Not anymore, I thought but didn’t say. It would be good to have Solace back, but that was the whole point of us doing this, aside from the supposed riches that had been locked away for hundreds of years.
Esuen looked between us again. “There is an entad vehicle, used largely for observation,” she finally said. “The tuung allow it to go by, so long as it stays far from the walls of the Pit, and those aboard are cleared of magic by their warders and given a Fool’s Choker by their tattoo mages.” Yikes. “The owners have a good working relationship with the matriarchs.”
“Tourism?” asked Amaryllis.
“Yes,” said Esuen. “Sometimes the Empire will buy tickets, for the purposes of long-range observation.
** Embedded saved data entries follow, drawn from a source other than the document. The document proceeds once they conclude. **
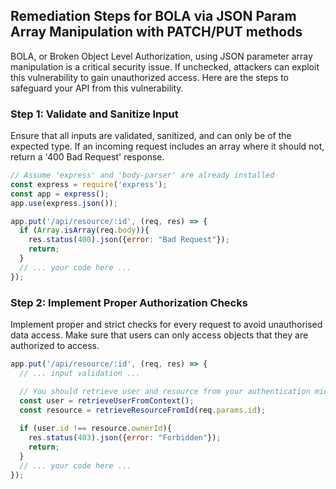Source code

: 

## Remediation Steps for BOLA via JSON Param Array Manipulation with PATCH/PUT methods
BOLA, or Broken Object Level Authorization, using JSON parameter array manipulation is a critical security issue. If unchecked, attackers can exploit this vulnerability to gain unauthorized access. Here are the steps to safeguard your API from this vulnerability.

### Step 1: Validate and Sanitize Input
Ensure that all inputs are validated, sanitized, and can only be of the expected type. If an incoming request includes an array where it should not, return a '400 Bad Request' response.
```javascript
// Assume 'express' and 'body-parser' are already installed
const express = require('express');
const app = express();
app.use(express.json());

app.put('/api/resource/:id', (req, res) => {
  if (Array.isArray(req.body)){
    res.status(400).json({error: "Bad Request"});
    return;
  }
  // ... your code here ...
});
```
### Step 2: Implement Proper Authorization Checks
Implement proper and strict checks for every request to avoid unauthorised data access. Make sure that users can only access objects that they are authorized to access.
```javascript
app.put('/api/resource/:id', (req, res) => {
  // ... input validation ...

  // You should retrieve user and resource from your authentication middleware/context and your storage
  const user = retrieveUserFromContext();
  const resource = retrieveResourceFromId(req.params.id);
  
  if (user.id !== resource.ownerId){
    res.status(403).json({error: "Forbidden"});
    return;
  }
  // ... your code here ...
});
```
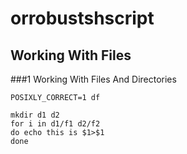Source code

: # orrobustshscript

## Working With Files
###1 Working With Files And Directories
```
POSIXLY_CORRECT=1 df
```

```
mkdir d1 d2
for i in d1/f1 d2/f2
do echo this is $1>$1
done
```
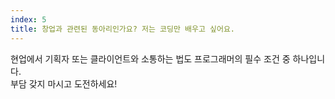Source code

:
 ```yaml
---
index: 5
title: 창업과 관련된 동아리인가요? 저는 코딩만 배우고 싶어요.
---
```


현업에서 기획자 또는 클라이언트와 소통하는 법도 프로그래머의 필수 조건 중 하나입니다.<br/>
부담 갖지 마시고 도전하세요!
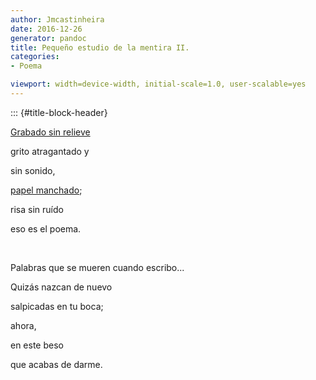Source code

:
 ```yaml
---
author: Jmcastinheira
date: 2016-12-26
generator: pandoc
title: Pequeño estudio de la mentira II.
categories:
- Poema

viewport: width=device-width, initial-scale=1.0, user-scalable=yes
---
```


::: {#title-block-header}

[Grabado sin
relieve](http://tonterias.com/data/200105/1014_Papel-arrugado.jpg)

grito atragantado y

sin sonido,

[papel manchado](http://www.las2001noches.com/n58/mancha.jpg);

risa sin ruído

eso es el poema.

 

Palabras que se mueren cuando escribo...

Quizás nazcan de nuevo

salpicadas en tu boca;

ahora,

en este beso

que acabas de darme.
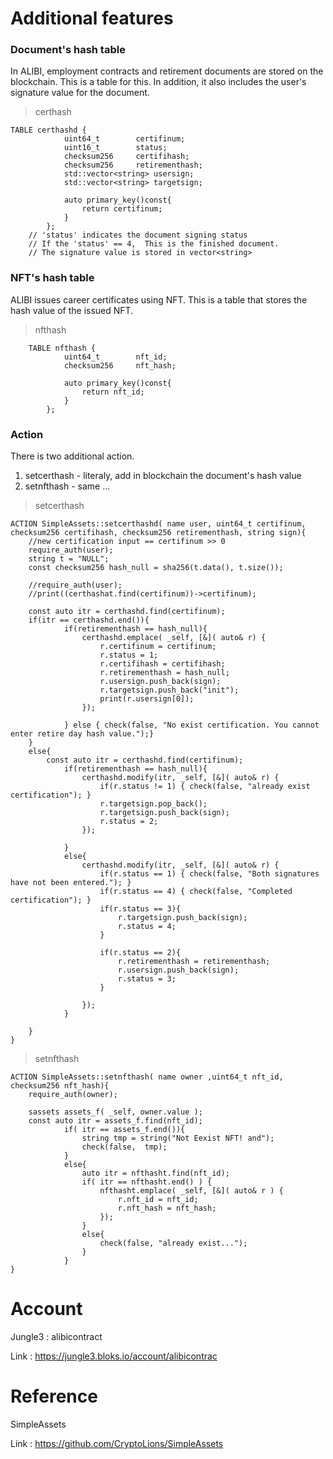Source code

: 
Additional features
===
### Document's hash table
In ALIBI, employment contracts and retirement documents are stored on the blockchain. This is a table for this.
In addition, it also includes the user's signature value for the document.

> certhash
```
TABLE certhashd {
			uint64_t		certifinum;
			uint16_t		status;
			checksum256		certifihash;
			checksum256		retirementhash;
			std::vector<string> usersign;
			std::vector<string> targetsign;	

			auto primary_key()const{
				return certifinum;
			}
		};
    // 'status' indicates the document signing status
    // If the 'status' == 4,  This is the finished document.
    // The signature value is stored in vector<string>
```




### NFT's hash table
ALIBI issues career certificates using NFT. This is a table that stores the hash value of the issued NFT.

> nfthash
```
	TABLE nfthash {
			uint64_t		nft_id;
			checksum256		nft_hash;

			auto primary_key()const{
				return nft_id;
			}
		};
```

### Action
There is two additional action.
1. setcerthash - literaly, add in blockchain the document's hash value
2. setnfthash - same ...

> setcerthash
```
ACTION SimpleAssets::setcerthashd( name user, uint64_t certifinum, checksum256 certifihash, checksum256 retirementhash, string sign){
	//new certification input == certifinum >> 0 
	require_auth(user);
	string t = "NULL";
	const checksum256 hash_null = sha256(t.data(), t.size());

	//require_auth(user);
	//print((certhashat.find(certifinum))->certifinum);

	const auto itr = certhashd.find(certifinum);
	if(itr == certhashd.end()){
			if(retirementhash == hash_null){
				certhashd.emplace( _self, [&]( auto& r) {
					r.certifinum = certifinum;	
					r.status = 1;
					r.certifihash = certifihash;
					r.retirementhash = hash_null;	
					r.usersign.push_back(sign);	
					r.targetsign.push_back("init");
					print(r.usersign[0]);
				});
				
			} else { check(false, "No exist certification. You cannot enter retire day hash value.");}
	}
	else{
		const auto itr = certhashd.find(certifinum);
			if(retirementhash == hash_null){
				certhashd.modify(itr, _self, [&]( auto& r) {
					if(r.status != 1) { check(false, "already exist certification"); }
					r.targetsign.pop_back();
					r.targetsign.push_back(sign);
					r.status = 2;
				});

			}
			else{
				certhashd.modify(itr, _self, [&]( auto& r) {
					if(r.status == 1) { check(false, "Both signatures have not been entered."); }
					if(r.status == 4) { check(false, "Completed certification"); }
					if(r.status == 3){
						r.targetsign.push_back(sign);
						r.status = 4;
					}	
					
					if(r.status == 2){
						r.retirementhash = retirementhash;
						r.usersign.push_back(sign);
						r.status = 3;
					}
		
				});
			}
			
	}
}

```

> setnfthash
```
ACTION SimpleAssets::setnfthash( name owner ,uint64_t nft_id, checksum256 nft_hash){
	require_auth(owner);

	sassets assets_f( _self, owner.value );
	const auto itr = assets_f.find(nft_id);
			if( itr == assets_f.end()){	
				string tmp = string("Not Eexist NFT! and");
				check(false,  tmp);
			}
			else{
				auto itr = nfthasht.find(nft_id);
				if( itr == nfthasht.end() ) {
					nfthasht.emplace( _self, [&]( auto& r ) {
						r.nft_id = nft_id;
						r.nft_hash = nft_hash;
					});
				}
				else{
					check(false, "already exist...");
				}
			}
}

```








Account
=== 
Jungle3 : alibicontract

Link : https://jungle3.bloks.io/account/alibicontrac


Reference
===
SimpleAssets

Link : https://github.com/CryptoLions/SimpleAssets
The waiting list is long.”
“We have money,” said Fenn. “Lots of money.”
“Then you are left with only the problem of commandeering the vehicle and making an approach toward a hostile, sapient fortress,” said Esuen.
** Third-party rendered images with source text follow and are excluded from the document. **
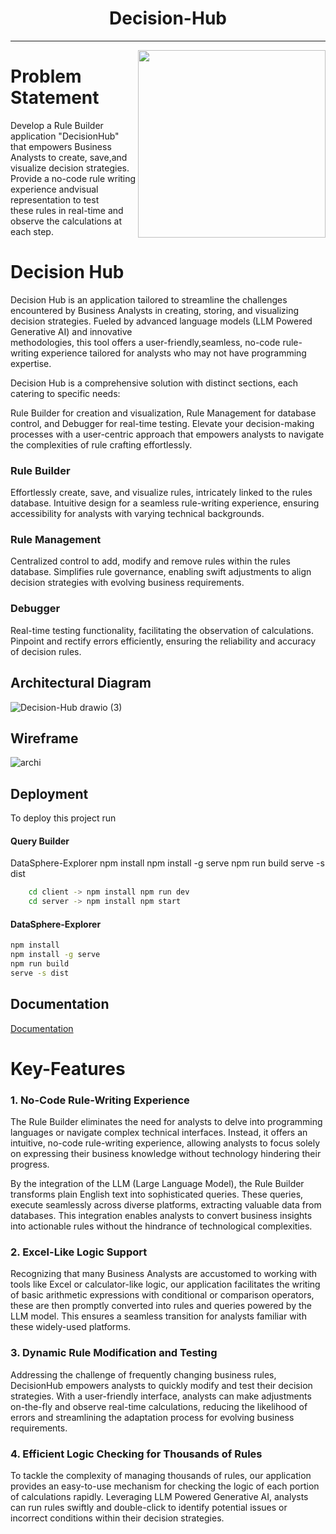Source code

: <h1 align="center">Decision-Hub</h1>
<!-- <h5 align="center">""</h5> -->

<hr>

<img align="right" height="300px" padding="20px" src="https://media.giphy.com/media/HUplkVCPY7jTW/giphy.gif">

# Problem Statement

Develop a Rule Builder application "DecisionHub" that empowers Business Analysts to create, save,and visualize decision strategies.
Provide a no-code rule writing experience andvisual representation to test <br> these rules in real-time and observe the calculations at each step.
# Decision Hub 

Decision Hub is an application tailored to streamline the challenges encountered by Business Analysts in creating, storing, and visualizing decision strategies. Fueled by advanced language models (LLM Powered Generative AI) and innovative <br> methodologies, this tool offers a user-friendly,seamless, no-code rule-writing experience tailored for analysts who may not have programming expertise.

Decision Hub is a comprehensive solution with distinct sections, each catering to specific needs: 

Rule Builder for creation and visualization, Rule Management for database control, and Debugger for real-time testing. Elevate your decision-making processes with a user-centric approach that empowers analysts to navigate the complexities of rule crafting effortlessly.

### Rule Builder

Effortlessly create, save, and visualize rules, intricately linked to the rules database.
Intuitive design for a seamless rule-writing experience, ensuring accessibility for analysts with varying technical backgrounds.

### Rule Management

Centralized control to add, modify and remove rules within the rules database.
Simplifies rule governance, enabling swift adjustments to align decision strategies with evolving business requirements.

### Debugger

Real-time testing functionality, facilitating the observation of calculations.
Pinpoint and rectify errors efficiently, ensuring the reliability and accuracy of decision rules.



## Architectural Diagram
![Decision-Hub drawio (3)](https://github.com/Abhishek-Mallick/Decision-Hub/assets/106394426/1d760f38-0111-4c47-889c-3f63a892fba2)


## Wireframe
![archi](https://github.com/Abhishek-Mallick/Decision-Hub/assets/90705452/9ec2a192-a7c4-4305-899f-bc3e82ebaa26)


## Deployment

To deploy this project run

#### Query Builder 

DataSphere-Explorer
npm install
npm install -g serve
npm run build
serve -s dist
```bash
    cd client -> npm install npm run dev
    cd server -> npm install npm start
```
#### DataSphere-Explorer
```bash
npm install
npm install -g serve
npm run build
serve -s dist
```



## Documentation

[Documentation]()


# Key-Features

### 1. No-Code Rule-Writing Experience
The Rule Builder eliminates the need for analysts to delve into programming languages or navigate complex technical interfaces. Instead, it offers an intuitive, no-code rule-writing experience, allowing analysts to focus solely on expressing their business knowledge without technology hindering their progress.

By the integration of the LLM (Large Language Model), the Rule Builder transforms plain English text into sophisticated queries. These queries, execute seamlessly across diverse platforms, extracting valuable data from databases. This integration enables analysts to convert business insights into actionable rules without the hindrance of technological complexities.

### 2. Excel-Like Logic Support
Recognizing that many Business Analysts are accustomed to working with tools like Excel or calculator-like logic, our application facilitates the writing of basic arithmetic expressions with conditional or comparison operators, these are then promptly converted into rules and queries powered by the LLM model. This ensures a seamless transition for analysts familiar with these widely-used platforms.

### 3. Dynamic Rule Modification and Testing
Addressing the challenge of frequently changing business rules, DecisionHub empowers analysts to quickly modify and test their decision strategies. With a user-friendly interface, analysts can make adjustments on-the-fly and observe real-time calculations, reducing the likelihood of errors and streamlining the adaptation process for evolving business requirements.

### 4. Efficient Logic Checking for Thousands of Rules
To tackle the complexity of managing thousands of rules, our application provides an easy-to-use mechanism for checking the logic of each portion of calculations rapidly. Leveraging LLM Powered Generative AI, analysts can run rules swiftly and double-click to identify potential issues or incorrect conditions within their decision strategies.
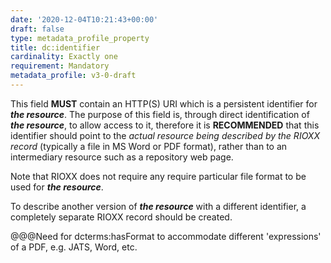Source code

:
 ```yaml
---
date: '2020-12-04T10:21:43+00:00'
draft: false
type: metadata_profile_property
title: dc:identifier
cardinality: Exactly one
requirement: Mandatory
metadata_profile: v3-0-draft
---
```

This field **MUST** contain an HTTP(S) URI which is a persistent identifier for ***the resource***. The purpose of this field is, through direct identification of ***the resource***, to allow access to it, therefore it is **RECOMMENDED** that this identifier should point to the *actual resource being described by the RIOXX record* (typically a file in MS Word or PDF format), rather than to an intermediary resource such as a repository web page. 

Note that RIOXX does not require any require particular file format to be used for ***the resource***.

To describe another version of ***the resource*** with a different identifier, a completely separate RIOXX record should be created.

@@@Need for dcterms:hasFormat to accommodate different 'expressions' of a PDF, e.g. JATS, Word, etc.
“You’re skeptical,” said Amaryllis. “I understand that. There are some factors in play that I can’t reveal to you at this point. You’ll only have to trust that we know what we’re doing.” I was pretty sure that the other factor was her heritage, which would theoretically allow us to make a safe approach, as well as to pass through any wards that it might have around it. The vague assurance didn’t seem to do much to mollify Esuen’s concerns. Amaryllis placed a hand on Valencia’s shoulder. “We’ll leave V behind. She’s the most capable of us, and if things don’t go as planned, she’ll be able to get you to safety, beyond the reach of the other tuung. Either we’ll be back within a week, or she’ll be more than capable of taking care of you, especially given the resources that we plan to leave you with.”
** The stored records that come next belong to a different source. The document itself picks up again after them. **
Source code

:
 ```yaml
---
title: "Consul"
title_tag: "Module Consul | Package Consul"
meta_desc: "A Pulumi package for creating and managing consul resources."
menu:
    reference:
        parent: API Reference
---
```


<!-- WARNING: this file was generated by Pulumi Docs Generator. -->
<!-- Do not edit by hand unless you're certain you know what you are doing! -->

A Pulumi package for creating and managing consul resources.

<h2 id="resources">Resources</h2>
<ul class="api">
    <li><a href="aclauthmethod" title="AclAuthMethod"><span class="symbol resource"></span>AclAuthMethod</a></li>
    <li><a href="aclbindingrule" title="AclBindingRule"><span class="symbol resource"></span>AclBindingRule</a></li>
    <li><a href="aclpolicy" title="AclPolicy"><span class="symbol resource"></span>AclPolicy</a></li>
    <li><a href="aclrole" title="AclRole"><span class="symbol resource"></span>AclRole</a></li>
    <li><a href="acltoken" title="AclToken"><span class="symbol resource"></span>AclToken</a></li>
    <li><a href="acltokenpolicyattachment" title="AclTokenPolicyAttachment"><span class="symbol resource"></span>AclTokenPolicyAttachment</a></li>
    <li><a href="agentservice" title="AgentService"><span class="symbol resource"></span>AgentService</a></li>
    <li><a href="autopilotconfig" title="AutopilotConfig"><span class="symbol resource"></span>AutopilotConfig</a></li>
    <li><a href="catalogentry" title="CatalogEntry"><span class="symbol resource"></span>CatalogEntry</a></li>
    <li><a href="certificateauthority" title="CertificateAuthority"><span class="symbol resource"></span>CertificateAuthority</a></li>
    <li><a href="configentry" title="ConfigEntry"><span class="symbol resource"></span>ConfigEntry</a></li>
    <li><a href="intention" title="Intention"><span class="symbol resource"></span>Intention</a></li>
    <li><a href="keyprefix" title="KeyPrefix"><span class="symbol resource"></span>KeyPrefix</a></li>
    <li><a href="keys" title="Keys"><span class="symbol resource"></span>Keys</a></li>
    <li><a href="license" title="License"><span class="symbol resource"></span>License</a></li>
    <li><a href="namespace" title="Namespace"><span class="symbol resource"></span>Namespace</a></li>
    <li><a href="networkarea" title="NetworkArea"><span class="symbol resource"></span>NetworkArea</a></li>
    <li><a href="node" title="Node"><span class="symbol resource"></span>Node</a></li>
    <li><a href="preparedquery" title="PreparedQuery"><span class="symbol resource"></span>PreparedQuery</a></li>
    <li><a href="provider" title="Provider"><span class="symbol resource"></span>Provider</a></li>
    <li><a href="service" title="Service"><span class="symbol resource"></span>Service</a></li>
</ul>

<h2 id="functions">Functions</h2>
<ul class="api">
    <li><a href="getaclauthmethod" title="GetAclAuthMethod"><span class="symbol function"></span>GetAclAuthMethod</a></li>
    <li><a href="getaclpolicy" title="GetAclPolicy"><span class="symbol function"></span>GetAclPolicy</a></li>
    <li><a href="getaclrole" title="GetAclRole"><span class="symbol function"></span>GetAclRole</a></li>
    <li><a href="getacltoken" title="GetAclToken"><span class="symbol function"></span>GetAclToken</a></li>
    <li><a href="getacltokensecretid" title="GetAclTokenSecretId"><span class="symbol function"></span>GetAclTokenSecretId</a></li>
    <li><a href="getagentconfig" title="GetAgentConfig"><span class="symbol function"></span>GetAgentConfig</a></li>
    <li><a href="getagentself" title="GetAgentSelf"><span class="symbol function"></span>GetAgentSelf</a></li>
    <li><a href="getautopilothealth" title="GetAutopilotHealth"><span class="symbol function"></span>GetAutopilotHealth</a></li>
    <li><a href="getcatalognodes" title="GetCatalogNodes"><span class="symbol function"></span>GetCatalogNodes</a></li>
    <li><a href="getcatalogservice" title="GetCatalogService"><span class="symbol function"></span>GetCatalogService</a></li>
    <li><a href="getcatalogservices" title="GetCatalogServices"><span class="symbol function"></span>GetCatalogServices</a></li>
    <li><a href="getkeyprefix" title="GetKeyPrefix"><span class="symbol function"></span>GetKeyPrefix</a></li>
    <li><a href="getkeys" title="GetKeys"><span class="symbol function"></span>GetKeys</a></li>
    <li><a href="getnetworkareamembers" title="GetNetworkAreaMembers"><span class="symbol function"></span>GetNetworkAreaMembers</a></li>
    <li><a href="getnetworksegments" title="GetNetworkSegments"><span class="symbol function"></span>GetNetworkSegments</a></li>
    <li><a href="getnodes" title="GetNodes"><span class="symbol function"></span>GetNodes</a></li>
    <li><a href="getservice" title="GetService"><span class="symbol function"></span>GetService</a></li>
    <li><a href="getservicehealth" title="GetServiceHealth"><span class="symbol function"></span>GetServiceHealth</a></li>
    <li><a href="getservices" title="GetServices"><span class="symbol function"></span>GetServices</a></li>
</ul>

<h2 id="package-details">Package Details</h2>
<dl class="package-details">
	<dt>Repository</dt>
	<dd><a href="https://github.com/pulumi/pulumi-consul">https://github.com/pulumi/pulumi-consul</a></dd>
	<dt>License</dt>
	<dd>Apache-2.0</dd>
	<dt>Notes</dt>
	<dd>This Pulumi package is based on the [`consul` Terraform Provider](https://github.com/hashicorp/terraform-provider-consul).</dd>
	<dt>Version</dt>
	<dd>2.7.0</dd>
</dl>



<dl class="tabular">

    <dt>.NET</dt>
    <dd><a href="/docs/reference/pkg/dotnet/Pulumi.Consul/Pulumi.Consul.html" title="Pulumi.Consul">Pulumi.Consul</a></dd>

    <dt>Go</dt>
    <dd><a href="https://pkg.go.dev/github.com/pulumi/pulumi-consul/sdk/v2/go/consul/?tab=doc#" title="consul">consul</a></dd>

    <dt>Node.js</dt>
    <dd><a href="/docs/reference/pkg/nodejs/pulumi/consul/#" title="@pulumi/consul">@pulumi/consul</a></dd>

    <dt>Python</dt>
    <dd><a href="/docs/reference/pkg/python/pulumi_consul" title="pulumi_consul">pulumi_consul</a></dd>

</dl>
Valencia nodded once as Amaryllis spoke, and gave no other indication that she objected. I could see at least some of the background logic. Valencia would be revealed if a warder looked at her, given that her skin didn’t have any latent magic, and a skin mage, especially one trying to put a tattoo on her, would figure out what she was as well. I tried to mull it over as Esuen gave us more details on the Boundless Pit, most of which I already knew.